Report all lines below with the word "rank".
═════ Data records ═════
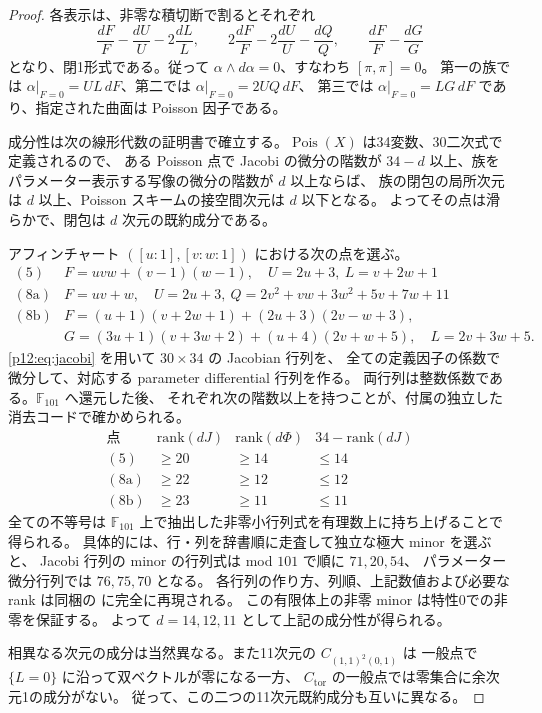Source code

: \begin{proof}
各表示は、非零な積切断で割るとそれぞれ
\[
\frac{dF}{F}-\frac{dU}{U}-2\frac{dL}{L},\qquad
2\frac{dF}{F}-2\frac{dU}{U}-\frac{dQ}{Q},\qquad
\frac{dF}{F}-\frac{dG}{G}
\]
となり、閉1形式である。従って $\alpha\wedge d\alpha=0$、すなわち $[\pi,\pi]=0$。
第一の族では $\alpha|_{F=0}=UL\,dF$、第二では $\alpha|_{F=0}=2UQ\,dF$、
第三では $\alpha|_{F=0}=LG\,dF$ であり、指定された曲面は Poisson 因子である。

成分性は次の線形代数の証明書で確立する。$\operatorname{Pois}(X)$ は34変数、30二次式で定義されるので、
ある Poisson 点で Jacobi の微分の階数が $34-d$ 以上、族をパラメーター表示する写像の微分の階数が $d$ 以上ならば、
族の閉包の局所次元は $d$ 以上、Poisson スキームの接空間次元は $d$ 以下となる。
よってその点は滑らかで、閉包は $d$ 次元の既約成分である。

アフィンチャート $([u:1],[v:w:1])$ における次の点を選ぶ。
\[
\begin{array}{c|l}
\mathrm{(5)}&F=uvw+(v-1)(w-1),\quad U=2u+3,\ L=v+2w+1\\
\mathrm{(8a)}&F=uv+w,\quad U=2u+3,\ Q=2v^2+vw+3w^2+5v+7w+11\\
\mathrm{(8b)}&F=(u+1)(v+2w+1)+(2u+3)(2v-w+3),\\
&G=(3u+1)(v+3w+2)+(u+4)(2v+w+5),\quad L=2v+3w+5.
\end{array}
\]
\eqref{p12:eq:jacobi} を用いて $30\times34$ の Jacobian 行列を、
全ての定義因子の係数で微分して、対応する parameter differential 行列を作る。
両行列は整数係数である。$\mathbb F_{101}$ へ還元した後、
それぞれ次の階数以上を持つことが、付属の独立した消去コードで確かめられる。
\[
\begin{array}{c|r|r|r}
\text{点}&\mathrm{rank}(dJ)&\mathrm{rank}(d\Phi)&34-\mathrm{rank}(dJ)\\\hline
\mathrm{(5)}&\ge20&\ge14&\le14\\
\mathrm{(8a)}&\ge22&\ge12&\le12\\
\mathrm{(8b)}&\ge23&\ge11&\le11
\end{array}
\]
全ての不等号は $\mathbb F_{101}$ 上で抽出した非零小行列式を有理数上に持ち上げることで得られる。
具体的には、行・列を辞書順に走査して独立な極大 minor を選ぶと、
Jacobi 行列の minor の行列式は mod $101$ で順に $71,20,54$、
パラメーター微分行列では $76,75,70$ となる。
各行列の作り方、列順、上記数値および必要な rank は同梱の
 に完全に再現される。
この有限体上の非零 minor は特性0での非零を保証する。
よって $d=14,12,11$ として上記の成分性が得られる。

相異なる次元の成分は当然異なる。また11次元の $C_{(1,1)^2(0,1)}$ は
一般点で $\{L=0\}$ に沿って双ベクトルが零になる一方、
$C_{\mathrm{tor}}$ の一般点では零集合に余次元1の成分がない。
従って、この二つの11次元既約成分も互いに異なる。
\end{proof}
═════
Answer for the task:
\text{点}&\mathrm{rank}(dJ)&\mathrm{rank}(d\Phi)&34-\mathrm{rank}(dJ)\\\hline
各行列の作り方、列順、上記数値および必要な rank は同梱の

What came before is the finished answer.